Llego a casa y ni siquiera enciendo la luz
Llego a casa y ni siquiera enciendo la luz, como un instinto de introspección que reitera mi pertenencia a las sombras… Y en el silencio, y a solas, fluye la penumbra como si fuera una atmósfera. Y así, con las luces apagadas, el silencio es un gas a punto de volverse sólido, una pantalla etérea que refulge en la oscuridad, donde se proyectan tenuemente los colores de esa ausencia: sus pasos de niña al recorrer toda la casa, como una coreografía dinámica de voces propicias, risitas y algazaras, quisicosas y conversaciones lúdicas de un mundo pequeño construido por muñecas, juguetes de tela y una canción.
Llego a casa y no enciendo las luces. Así me adentro a consumir otra espera. Me recuesto en el sillón y lo advierto: he andado toda la casa y he dispuesto las cosas sin haber encendido las luces, entonces admito que esa presencia es mi luz… Entonces deploro mi insuficiencia.

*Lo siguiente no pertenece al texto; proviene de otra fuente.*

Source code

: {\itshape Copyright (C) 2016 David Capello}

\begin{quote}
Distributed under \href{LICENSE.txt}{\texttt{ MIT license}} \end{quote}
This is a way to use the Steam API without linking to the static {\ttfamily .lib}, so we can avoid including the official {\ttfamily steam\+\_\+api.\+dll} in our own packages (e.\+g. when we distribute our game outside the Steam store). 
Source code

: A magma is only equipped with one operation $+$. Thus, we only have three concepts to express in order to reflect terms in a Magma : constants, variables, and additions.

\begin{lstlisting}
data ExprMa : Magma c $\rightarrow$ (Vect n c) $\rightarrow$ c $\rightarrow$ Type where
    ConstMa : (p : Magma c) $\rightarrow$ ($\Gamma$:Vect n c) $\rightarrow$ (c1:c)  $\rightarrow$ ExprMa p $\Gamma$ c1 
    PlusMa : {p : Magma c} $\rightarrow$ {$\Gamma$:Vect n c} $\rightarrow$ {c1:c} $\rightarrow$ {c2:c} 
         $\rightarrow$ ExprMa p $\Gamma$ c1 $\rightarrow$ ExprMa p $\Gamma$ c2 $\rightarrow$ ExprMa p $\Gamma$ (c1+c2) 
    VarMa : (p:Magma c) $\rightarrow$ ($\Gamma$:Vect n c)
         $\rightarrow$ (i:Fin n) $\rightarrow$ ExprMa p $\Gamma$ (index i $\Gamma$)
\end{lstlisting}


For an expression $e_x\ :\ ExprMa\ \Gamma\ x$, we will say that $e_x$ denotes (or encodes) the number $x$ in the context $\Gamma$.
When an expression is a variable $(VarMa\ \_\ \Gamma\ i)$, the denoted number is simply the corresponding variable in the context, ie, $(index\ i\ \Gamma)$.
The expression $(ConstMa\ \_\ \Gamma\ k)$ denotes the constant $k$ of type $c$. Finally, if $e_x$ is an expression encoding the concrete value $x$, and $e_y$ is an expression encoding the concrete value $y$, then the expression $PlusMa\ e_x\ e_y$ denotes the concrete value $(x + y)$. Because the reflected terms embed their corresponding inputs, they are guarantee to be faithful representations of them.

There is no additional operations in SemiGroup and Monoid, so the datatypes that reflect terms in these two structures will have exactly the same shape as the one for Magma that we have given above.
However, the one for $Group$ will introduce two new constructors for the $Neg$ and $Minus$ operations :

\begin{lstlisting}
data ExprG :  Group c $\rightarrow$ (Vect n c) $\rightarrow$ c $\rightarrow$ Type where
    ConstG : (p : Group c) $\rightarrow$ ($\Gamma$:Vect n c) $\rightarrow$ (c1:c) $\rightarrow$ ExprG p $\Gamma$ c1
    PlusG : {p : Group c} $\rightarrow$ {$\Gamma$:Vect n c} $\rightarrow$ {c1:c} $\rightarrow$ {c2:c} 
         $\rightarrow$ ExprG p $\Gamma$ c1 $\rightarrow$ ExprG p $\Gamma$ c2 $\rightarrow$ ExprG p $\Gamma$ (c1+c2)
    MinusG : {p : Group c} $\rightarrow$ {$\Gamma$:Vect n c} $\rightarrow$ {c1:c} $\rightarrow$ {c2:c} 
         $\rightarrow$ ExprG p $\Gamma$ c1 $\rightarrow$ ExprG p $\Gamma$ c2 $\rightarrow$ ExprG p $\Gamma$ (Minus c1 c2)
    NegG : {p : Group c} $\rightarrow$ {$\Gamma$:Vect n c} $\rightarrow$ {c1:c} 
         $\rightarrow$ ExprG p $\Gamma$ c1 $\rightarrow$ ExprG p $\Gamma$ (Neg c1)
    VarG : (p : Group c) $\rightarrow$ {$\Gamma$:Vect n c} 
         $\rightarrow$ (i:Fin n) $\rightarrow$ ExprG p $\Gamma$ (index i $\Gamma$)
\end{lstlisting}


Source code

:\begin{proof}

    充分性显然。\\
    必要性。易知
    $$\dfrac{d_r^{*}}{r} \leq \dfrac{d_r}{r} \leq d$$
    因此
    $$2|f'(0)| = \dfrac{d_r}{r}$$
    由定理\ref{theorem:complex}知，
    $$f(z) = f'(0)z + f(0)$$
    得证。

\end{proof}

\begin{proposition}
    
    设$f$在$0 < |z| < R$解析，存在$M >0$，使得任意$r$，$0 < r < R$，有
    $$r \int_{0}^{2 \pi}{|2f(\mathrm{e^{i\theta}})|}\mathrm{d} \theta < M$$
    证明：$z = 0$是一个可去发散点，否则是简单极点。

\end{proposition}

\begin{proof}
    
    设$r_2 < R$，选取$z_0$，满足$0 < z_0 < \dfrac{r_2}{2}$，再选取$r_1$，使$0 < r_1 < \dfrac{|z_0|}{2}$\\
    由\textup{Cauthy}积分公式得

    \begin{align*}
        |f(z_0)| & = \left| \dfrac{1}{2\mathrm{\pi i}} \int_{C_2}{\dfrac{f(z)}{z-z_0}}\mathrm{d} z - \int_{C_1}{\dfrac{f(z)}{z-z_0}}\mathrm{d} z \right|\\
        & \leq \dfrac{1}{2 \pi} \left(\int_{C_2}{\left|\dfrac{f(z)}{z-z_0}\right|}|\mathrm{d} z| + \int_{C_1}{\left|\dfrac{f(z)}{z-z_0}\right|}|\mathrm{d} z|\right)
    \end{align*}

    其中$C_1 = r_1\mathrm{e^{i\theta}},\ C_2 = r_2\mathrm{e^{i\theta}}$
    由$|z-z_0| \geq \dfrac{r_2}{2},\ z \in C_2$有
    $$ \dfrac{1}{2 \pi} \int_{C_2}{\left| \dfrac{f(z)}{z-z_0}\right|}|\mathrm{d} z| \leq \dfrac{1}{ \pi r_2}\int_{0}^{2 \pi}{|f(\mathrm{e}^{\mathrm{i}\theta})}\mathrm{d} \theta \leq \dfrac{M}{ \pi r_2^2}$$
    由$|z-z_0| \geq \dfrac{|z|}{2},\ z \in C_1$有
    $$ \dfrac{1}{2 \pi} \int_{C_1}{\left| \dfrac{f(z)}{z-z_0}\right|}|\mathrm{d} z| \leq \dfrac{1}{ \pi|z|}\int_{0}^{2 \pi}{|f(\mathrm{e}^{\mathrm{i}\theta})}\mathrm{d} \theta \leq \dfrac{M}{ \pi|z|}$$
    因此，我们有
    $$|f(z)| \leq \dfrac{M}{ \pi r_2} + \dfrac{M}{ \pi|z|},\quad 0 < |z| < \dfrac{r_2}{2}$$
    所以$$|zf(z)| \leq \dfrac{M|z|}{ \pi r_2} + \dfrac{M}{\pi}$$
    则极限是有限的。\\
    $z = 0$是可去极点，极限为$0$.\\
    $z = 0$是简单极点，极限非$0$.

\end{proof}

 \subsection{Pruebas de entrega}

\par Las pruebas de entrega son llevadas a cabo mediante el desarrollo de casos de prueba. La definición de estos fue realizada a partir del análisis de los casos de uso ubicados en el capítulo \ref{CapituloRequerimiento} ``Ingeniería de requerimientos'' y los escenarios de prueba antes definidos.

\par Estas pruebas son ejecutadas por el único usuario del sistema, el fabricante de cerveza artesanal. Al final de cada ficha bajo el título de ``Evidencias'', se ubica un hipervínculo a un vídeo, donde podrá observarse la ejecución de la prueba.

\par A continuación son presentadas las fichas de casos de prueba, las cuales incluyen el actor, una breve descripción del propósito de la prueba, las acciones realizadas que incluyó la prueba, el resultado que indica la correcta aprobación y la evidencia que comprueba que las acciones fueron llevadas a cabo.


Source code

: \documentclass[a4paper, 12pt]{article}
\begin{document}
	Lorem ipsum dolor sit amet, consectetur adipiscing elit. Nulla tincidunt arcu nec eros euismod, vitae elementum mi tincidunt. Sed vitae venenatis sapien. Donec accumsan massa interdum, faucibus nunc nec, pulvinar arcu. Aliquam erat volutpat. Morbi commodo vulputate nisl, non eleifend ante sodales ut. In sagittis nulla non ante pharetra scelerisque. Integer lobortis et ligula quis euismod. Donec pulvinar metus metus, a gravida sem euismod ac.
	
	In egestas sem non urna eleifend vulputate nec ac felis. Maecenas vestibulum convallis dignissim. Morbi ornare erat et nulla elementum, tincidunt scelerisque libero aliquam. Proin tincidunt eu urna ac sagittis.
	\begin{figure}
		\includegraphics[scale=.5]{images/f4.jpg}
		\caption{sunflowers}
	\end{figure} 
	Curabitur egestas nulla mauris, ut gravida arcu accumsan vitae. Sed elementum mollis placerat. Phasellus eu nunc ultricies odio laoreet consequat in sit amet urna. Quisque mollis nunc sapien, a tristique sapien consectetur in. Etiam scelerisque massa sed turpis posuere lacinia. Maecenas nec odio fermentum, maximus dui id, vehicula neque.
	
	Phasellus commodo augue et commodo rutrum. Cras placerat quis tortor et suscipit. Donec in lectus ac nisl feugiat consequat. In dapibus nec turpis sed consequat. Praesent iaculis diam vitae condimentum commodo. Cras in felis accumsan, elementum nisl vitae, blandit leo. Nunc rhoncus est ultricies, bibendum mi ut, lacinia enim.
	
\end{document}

Ahora saldré a la ciudad, como si alguien le hubiera arrancado un pedazo. La luz de allá afuera se escurre en mi saco, se incinera en mi cabellera y se oscurece en mis ojos.
Ahora saldré a la ciudad, como a un dédalo de calles señeras.
Ahora retornaré al mundo de esta ciudad, adonde conocí esa tribulación en calma que se llama belleza.